Document images with source code:
BEGIN
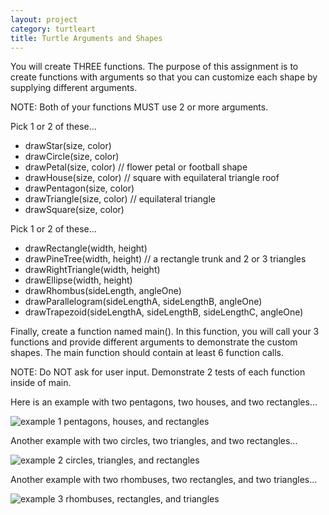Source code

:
 ```yaml
---
layout: project
category: turtleart
title: Turtle Arguments and Shapes
---
```


You will create THREE functions. The purpose of this assignment is to create functions with arguments so that you can customize each shape by supplying different arguments.

NOTE: Both of your functions MUST use 2 or more arguments.

Pick 1 or 2 of these...

  - drawStar(size, color)
  - drawCircle(size, color)
  - drawPetal(size, color) // flower petal or football shape
  - drawHouse(size, color) // square with equilateral triangle roof
  - drawPentagon(size, color)
  - drawTriangle(size, color) // equilateral triangle
  - drawSquare(size, color)

Pick 1 or 2 of these...

  - drawRectangle(width, height)
  - drawPineTree(width, height) // a rectangle trunk and 2 or 3 triangles
  - drawRightTriangle(width, height)
  - drawEllipse(width, height)
  - drawRhombus(sideLength, angleOne)
  - drawParallelogram(sideLengthA, sideLengthB, angleOne)
  - drawTrapezoid(sideLengthA, sideLengthB, sideLengthC, angleOne)

Finally, create a function named main(). In this function, you will call your 3 functions and provide different arguments to demonstrate the custom shapes. The main function should contain at least 6 function calls.

NOTE: Do NOT ask for user input. Demonstrate 2 tests of each function inside of main.

Here is an example with two pentagons, two houses, and two rectangles...

![example 1 pentagons, houses, and rectangles](/apcsp/turtleart/trtArguments1.png)

Another example with two circles, two triangles, and two rectangles...

![example 2 circles, triangles, and rectangles](/apcsp/turtleart/trtArguments2.png)

Another example with two rhombuses, two rectangles, and two triangles...

![example 3 rhombuses, rectangles, and triangles](/apcsp/turtleart/trtArguments3.png)
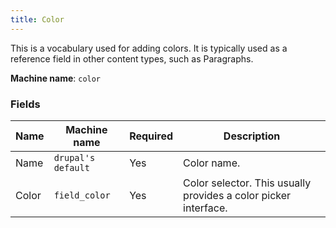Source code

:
 ```yaml
---
title: Color
---
```


This is a vocabulary used for adding colors. It is typically used as a reference field in other content types, such as Paragraphs.

**Machine name**: `color`

### Fields

| Name  | Machine name | Required | Description |
| ------------- | ------------- | ------------- | ------------- |
| Name  | `drupal's default`  | Yes | Color name. |
| Color  | `field_color`  | Yes | Color selector.  This usually provides a color picker interface. |
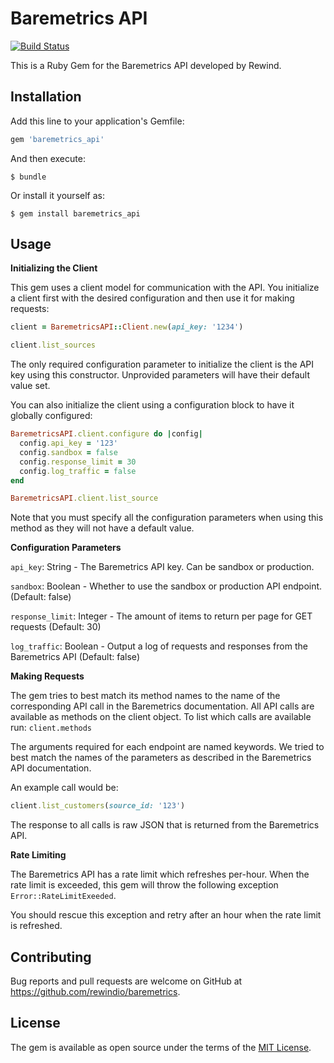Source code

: # Baremetrics API
[![Build Status](https://travis-ci.org/rewindio/baremetrics_api.svg?branch=master)](https://travis-ci.org/rewindio/baremetrics_api)

This is a Ruby Gem for the Baremetrics API developed by Rewind.

## Installation

Add this line to your application's Gemfile:

```ruby
gem 'baremetrics_api'
```

And then execute:

    $ bundle

Or install it yourself as:

    $ gem install baremetrics_api

## Usage

**Initializing the Client**

This gem uses a client model for communication with the API. You initialize a client first with the desired configuration and then use it for making requests:

```ruby
client = BaremetricsAPI::Client.new(api_key: '1234')

client.list_sources
```

The only required configuration parameter to initialize the client is the API key using this constructor. Unprovided parameters will have their default value set.

You can also initialize the client using a configuration block to have it globally configured:

```ruby
BaremetricsAPI.client.configure do |config|
  config.api_key = '123'
  config.sandbox = false
  config.response_limit = 30
  config.log_traffic = false
end

BaremetricsAPI.client.list_source
```

Note that you must specify all the configuration parameters when using this method as they will not have a default value.

**Configuration Parameters**

`api_key`: String - The Baremetrics API key. Can be sandbox or production.

`sandbox`: Boolean - Whether to use the sandbox or production API endpoint. (Default: false)

`response_limit`: Integer - The amount of items to return per page for GET requests (Default: 30)

`log_traffic`: Boolean - Output a log of requests and responses from the Baremetrics API (Default: false)

**Making Requests**

The gem tries to best match its method names to the name of the corresponding API call in the Baremetrics documentation.
All API calls are available as methods on the client object.
To list which calls are available run: `client.methods`

The arguments required for each endpoint are named keywords. We tried to best match the names of the parameters as described in the Baremetrics API documentation.

An example call would be:

```ruby
client.list_customers(source_id: '123')
```

The response to all calls is raw JSON that is returned from the Baremetrics API.

**Rate Limiting**

The Baremetrics API has a rate limit which refreshes per-hour. When the rate limit is exceeded, this gem will throw the following exception `Error::RateLimitExeeded`.

You should rescue this exception and retry after an hour when the rate limit is refreshed.

## Contributing

Bug reports and pull requests are welcome on GitHub at https://github.com/rewindio/baremetrics.


## License

The gem is available as open source under the terms of the [MIT License](http://opensource.org/licenses/MIT).
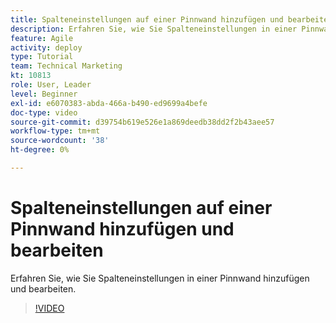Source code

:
 ```yaml
---
title: Spalteneinstellungen auf einer Pinnwand hinzufügen und bearbeiten
description: Erfahren Sie, wie Sie Spalteneinstellungen in einer Pinnwand hinzufügen und bearbeiten.
feature: Agile
activity: deploy
type: Tutorial
team: Technical Marketing
kt: 10813
role: User, Leader
level: Beginner
exl-id: e6070383-abda-466a-b490-ed9699a4befe
doc-type: video
source-git-commit: d39754b619e526e1a869deedb38dd2f2b43aee57
workflow-type: tm+mt
source-wordcount: '38'
ht-degree: 0%

---
```


# Spalteneinstellungen auf einer Pinnwand hinzufügen und bearbeiten

Erfahren Sie, wie Sie Spalteneinstellungen in einer Pinnwand hinzufügen und bearbeiten.

>[!VIDEO](https://video.tv.adobe.com/v/347332)
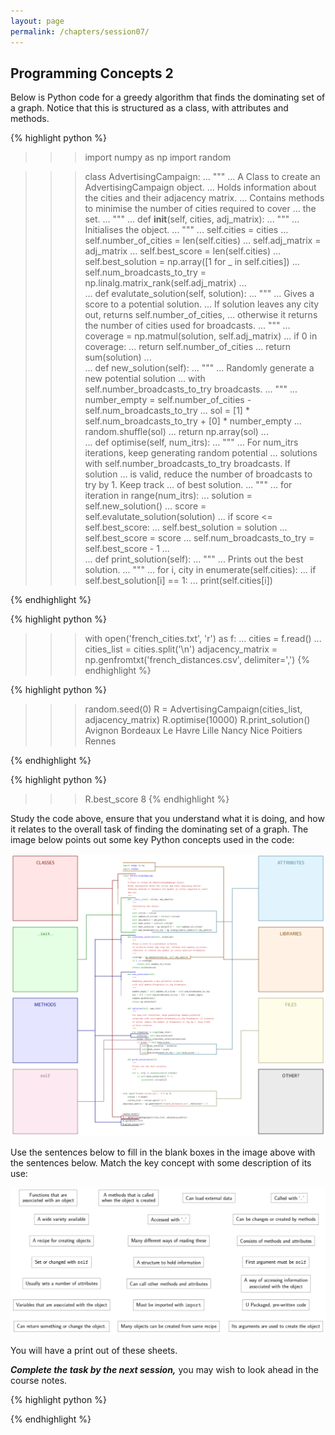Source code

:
 ```yaml
---
layout: page
permalink: /chapters/session07/
---
```


## Programming Concepts 2

Below is Python code for a greedy algorithm that finds the dominating set of a graph. Notice that this is structured as a class, with attributes and methods.

{% highlight python %}
>>> import numpy as np
>>> import random

>>> class AdvertisingCampaign:
...     """
...     A Class to create an AdvertisingCampaign object.
...     Holds information about the cities and their adjacency matrix.
...     Contains methods to minimise the number of cities required to cover
...     the set.
...     """
...     def __init__(self, cities, adj_matrix):
...         """
...         Initialises the object.
...         """
...         self.cities = cities
...         self.number_of_cities = len(self.cities)
...         self.adj_matrix = adj_matrix
...         self.best_score = len(self.cities)
...         self.best_solution = np.array([1 for _ in self.cities])
...         self.num_broadcasts_to_try = np.linalg.matrix_rank(self.adj_matrix)
...     
...     def evalutate_solution(self, solution):
...         """
...         Gives a score to a potential solution.
...         If solution leaves any city out, returns self.number_of_cities,
...         otherwise it returns the number of cities used for broadcasts.
...         """
...         coverage = np.matmul(solution, self.adj_matrix)
...         if 0 in coverage:
...             return self.number_of_cities
...         return sum(solution)
...     
...     def new_solution(self):
...         """
...         Randomly generate a new potential solution
...         with self.number_broadcasts_to_try broadcasts.
...         """
...         number_empty = self.number_of_cities - self.num_broadcasts_to_try
...         sol = [1] * self.num_broadcasts_to_try + [0] * number_empty
...         random.shuffle(sol)
...         return np.array(sol)
...     
...     def optimise(self, num_itrs):
...         """
...         For num_itrs iterations, keep generating random potential
...         solutions with self.number_broadcasts_to_try broadcasts. If solution
...         is valid, reduce the number of broadcasts to try by 1. Keep track
...         of best solution.
...         """
...         for iteration in range(num_itrs):
...             solution = self.new_solution()
...             score = self.evalutate_solution(solution)
...             if score <= self.best_score:
...                 self.best_solution = solution
...                 self.best_score = score
...                 self.num_broadcasts_to_try = self.best_score - 1
...     
...     def print_solution(self):
...         """
...         Prints out the best solution.
...         """
...         for i, city in enumerate(self.cities):
...             if self.best_solution[i] == 1:
...                 print(self.cities[i])

{% endhighlight %}

{% highlight python %}
>>> with open('french_cities.txt', 'r') as f:
...     cities = f.read()
...     cities_list = cities.split('\n')
>>> adjacency_matrix = np.genfromtxt('french_distances.csv', delimiter=',')
{% endhighlight %}

{% highlight python %}
>>> random.seed(0)
>>> R = AdvertisingCampaign(cities_list, adjacency_matrix)
>>> R.optimise(10000)
>>> R.print_solution()
Avignon
Bordeaux
Le Havre
Lille
Nancy
Nice
Poitiers
Rennes

{% endhighlight %}

{% highlight python %}
>>> R.best_score
8
{% endhighlight %}

Study the code above, ensure that you understand what it is doing, and how it relates to the overall task of finding the dominating set of a graph. The image below points out some key Python concepts used in the code:

![](/assets/concepts2-diagram-blank.svg)

Use the sentences below to fill in the blank boxes in the image above with the sentences below. Match the key concept with some description of its use:

![](/assets/concepts2-diagram-sentences.svg)

You will have a print out of these sheets.

***Complete the task by the next session,*** you may wish to look ahead in the course notes.

{% highlight python %}

{% endhighlight %}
END
Exercise objective: Each line in the records above with "Erfahren" must be returned.

Expected output:
description: Erfahren Sie, wie Sie Spalteneinstellungen in einer Pinnwand hinzufügen und bearbeiten.
Erfahren Sie, wie Sie Spalteneinstellungen in einer Pinnwand hinzufügen und bearbeiten.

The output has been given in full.